Task statement: Your answer should hold only the lines from the one with "10：非多证合一；20：多证合一；30：图片" through the end of the listing below, each retyped exactly.

Records for this task:
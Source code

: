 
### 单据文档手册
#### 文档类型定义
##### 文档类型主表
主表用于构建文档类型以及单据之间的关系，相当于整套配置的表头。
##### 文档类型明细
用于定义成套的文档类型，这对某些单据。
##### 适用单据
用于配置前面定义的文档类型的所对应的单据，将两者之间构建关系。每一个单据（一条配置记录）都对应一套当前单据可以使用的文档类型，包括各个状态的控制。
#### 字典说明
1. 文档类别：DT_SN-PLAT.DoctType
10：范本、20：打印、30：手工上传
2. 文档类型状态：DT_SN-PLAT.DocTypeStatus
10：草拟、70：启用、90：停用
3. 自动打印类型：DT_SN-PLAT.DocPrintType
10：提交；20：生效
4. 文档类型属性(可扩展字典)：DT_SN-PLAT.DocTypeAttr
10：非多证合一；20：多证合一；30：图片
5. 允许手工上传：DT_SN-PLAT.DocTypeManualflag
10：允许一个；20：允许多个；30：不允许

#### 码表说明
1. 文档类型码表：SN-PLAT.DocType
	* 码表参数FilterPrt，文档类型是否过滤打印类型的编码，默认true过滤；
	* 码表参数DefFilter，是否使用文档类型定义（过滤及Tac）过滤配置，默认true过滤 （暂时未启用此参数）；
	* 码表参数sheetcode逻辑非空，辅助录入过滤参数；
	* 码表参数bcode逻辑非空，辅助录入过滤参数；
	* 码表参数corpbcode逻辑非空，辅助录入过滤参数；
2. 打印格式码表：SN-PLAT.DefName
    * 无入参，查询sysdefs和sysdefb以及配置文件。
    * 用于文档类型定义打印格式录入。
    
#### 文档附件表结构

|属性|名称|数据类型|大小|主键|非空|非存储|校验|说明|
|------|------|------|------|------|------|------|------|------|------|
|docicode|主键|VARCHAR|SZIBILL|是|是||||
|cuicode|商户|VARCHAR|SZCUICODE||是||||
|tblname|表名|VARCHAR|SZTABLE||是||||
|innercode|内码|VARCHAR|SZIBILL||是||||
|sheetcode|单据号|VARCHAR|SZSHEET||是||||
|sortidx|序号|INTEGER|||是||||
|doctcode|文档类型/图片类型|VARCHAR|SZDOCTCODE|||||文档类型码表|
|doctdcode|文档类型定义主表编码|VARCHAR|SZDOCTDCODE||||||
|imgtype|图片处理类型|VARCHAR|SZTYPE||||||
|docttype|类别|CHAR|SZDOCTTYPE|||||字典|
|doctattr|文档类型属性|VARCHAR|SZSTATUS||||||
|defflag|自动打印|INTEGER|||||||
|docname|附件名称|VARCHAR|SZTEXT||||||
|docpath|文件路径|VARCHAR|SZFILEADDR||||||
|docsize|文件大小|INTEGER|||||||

Your response:
10：非多证合一；20：多证合一；30：图片
5. 允许手工上传：DT_SN-PLAT.DocTypeManualflag
10：允许一个；20：允许多个；30：不允许

#### 码表说明
1. 文档类型码表：SN-PLAT.DocType
	* 码表参数FilterPrt，文档类型是否过滤打印类型的编码，默认true过滤；
	* 码表参数DefFilter，是否使用文档类型定义（过滤及Tac）过滤配置，默认true过滤 （暂时未启用此参数）；
	* 码表参数sheetcode逻辑非空，辅助录入过滤参数；
	* 码表参数bcode逻辑非空，辅助录入过滤参数；
	* 码表参数corpbcode逻辑非空，辅助录入过滤参数；
2. 打印格式码表：SN-PLAT.DefName
    * 无入参，查询sysdefs和sysdefb以及配置文件。
    * 用于文档类型定义打印格式录入。
    
#### 文档附件表结构

|属性|名称|数据类型|大小|主键|非空|非存储|校验|说明|
|------|------|------|------|------|------|------|------|------|------|
|docicode|主键|VARCHAR|SZIBILL|是|是||||
|cuicode|商户|VARCHAR|SZCUICODE||是||||
|tblname|表名|VARCHAR|SZTABLE||是||||
|innercode|内码|VARCHAR|SZIBILL||是||||
|sheetcode|单据号|VARCHAR|SZSHEET||是||||
|sortidx|序号|INTEGER|||是||||
|doctcode|文档类型/图片类型|VARCHAR|SZDOCTCODE|||||文档类型码表|
|doctdcode|文档类型定义主表编码|VARCHAR|SZDOCTDCODE||||||
|imgtype|图片处理类型|VARCHAR|SZTYPE||||||
|docttype|类别|CHAR|SZDOCTTYPE|||||字典|
|doctattr|文档类型属性|VARCHAR|SZSTATUS||||||
|defflag|自动打印|INTEGER|||||||
|docname|附件名称|VARCHAR|SZTEXT||||||
|docpath|文件路径|VARCHAR|SZFILEADDR||||||
|docsize|文件大小|INTEGER|||||||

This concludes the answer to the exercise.